Я сжал кулаки и проклял себя за то, что остановился поесть.
Теперь, вместо того чтобы делать дело, за которое умер мой отец, я окажусь через несколько дней далеко в море, за сотни миль от берега. Молодой англичанин, лежащий связанным рядом со мной, зашевелился и спросил:
— Ты англичанин, приятель?
— Ирландец, — отвечал я. Он застонал.
— Помогай нам небо, и мне особенно. Я ехал в почтовой карете с женой и ребёнком, мы направлялись в Лукан, чтобы начать там новую жизнь. Они нас остановили и вытащили из кареты.

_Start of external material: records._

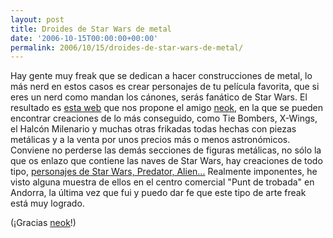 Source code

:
 ```yaml
---
layout: post
title: Droides de Star Wars de metal
date: '2006-10-15T00:00:00+00:00'
permalink: 2006/10/15/droides-de-star-wars-de-metal/
---
```

<a href="http://robot-models.com/Predator,%20Alien,%20Star%20wars,%20Robocop%20models_linebreak__openbracket_large%20size_closebracket_.php"><img style="float:right; margin:0 0 10px 10px;cursor:pointer; cursor:hand;" src="http://photos1.blogger.com/blogger2/4553/2422/320/rb00261_1.png" border="0" alt="" /></a>Hay gente muy freak que se dedican a hacer construcciones de metal, lo más nerd en estos casos es crear personajes de tu película favorita, que si eres un nerd como mandan los cánones, serás fanático de Star Wars. El resultado es <a href="http://robot-models.com/Star%20Wars%20Spaceships.php">esta web</a> que nos propone el amigo <a href="http://neokia.wordpress.com">neok</a>, en la que se pueden encontrar creaciones de lo más conseguido, como Tie Bombers, X-Wings, el Halcón Milenario y muchas otras frikadas todas hechas con piezas metálicas y a la venta por unos precios más o menos astronómicos. Conviene no perderse las demás secciones de figuras metálicas, no sólo la que os enlazo que contiene las naves de Star Wars, hay creaciones de todo tipo, <a href="http://robot-models.com/Predator,%20Alien,%20Star%20wars%20models_linebreak__openbracket_medium-small%20size_closebracket_.php">personajes de Star Wars, Predator, Alien...</a> Realmente imponentes, he visto alguna muestra de ellos en el centro comercial "Punt de trobada" en Andorra, la última vez que fui y puedo dar fe que este tipo de arte freak está muy logrado.

(¡Gracias <a href="http://neokia.wordpress.com">neok</a>!)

Тот человек, что лежит с той стороны от тебя, — возница.
— Не волнуйся, — сказал я. — По почтовому тракту едет немало приличных людей, любой из них отвезёт женщину с ребёнком в Лукан.
— Молю за них бога.
— Молись лучше за себя, — отвечал я. — У тебя норов, как у дикого осла, они тебя привяжут к грот-мачте и дадут плёток.
В тусклом свете фонаря он повернул ко мне лицо — оно было словно высечено из гранита, подбородок крепкий, квадратный, а глаза горят бесстрашием.
— Ты разве не ценишь свободу? — проговорил он сквозь зубы. — Ты разве не содрогаешься при мысли, что тебя, будто скот, погонят на этот вонючий корабль?
— Я силы берегу для другого и тебе советую.
— Ну нет! Как только они меня развяжут, я этому боцману покажу.
— Ты слишком язык распускаешь, приятель, да и руки надо держать при себе. Ты разве не хочешь попасть в Лукан к своей семье?
— Хочу всем сердцем!
— Тогда спрячь кулаки, побереги их для побега. Плавать ты умеешь?
— Нет.
— Прекрасное начало, — сказал я.
В этот миг мы ударились о борт «Морского ястреба»; название на корме бросилось мне в глаза. Мы подцепились и медленно поползли вверх вдоль просмолённого корпуса брига. Из портов[26] и крошечных иллюминаторов несло вонью, пахло гнилой пищей и немытыми телами; тяжёлый дух шёл от брига, хуже, чем от свинарника. Так Англия и господствовала над морями. Матросов держали в плавучих хлевах, которые английские адмиралы называли гордостью нации, наказывали плёткой или протаскивали под килем за малейшую провинность. Такими-то путями она и сделала свой флот первым в мире. Но удивительнее всего то, что матросы платили ей за всё это любовью и беспримерной храбростью. Правда, бывали во флоте бунты, как, скажем, последний большой бунт у Спи́тхеда, но против ужасных условий на кораблях бунтовали редко. Петля на рее, как говаривали матросы, была прощальным объятием Адмиралтейства; матросов секли и вешали сотнями.
Баркас подтянули на палубу брига, и я приподнялся, чтобы получше разглядеть палубы, залитые водой. На глаз, в бриге было тонн сто семьдесят; пушки уже подняли свои жерла, готовые к бою, — шестифунтовые орудия на носу и корме и шесть десятифунтовых по правому и левому борту. И пока матросы вытаскивали из баркаса пленных, я смотрел на две огромные мачты у себя над головой и на четырёхугольные паруса, которые уже надувал ветер. Бриг рвался с якоря, словно леопард с цепи, кренясь и взлетая на крупной волне. Верёвки, связывавшие нас, разрезали. Матросы с обнажёнными ножами окружили нас и выстроили вдоль борта.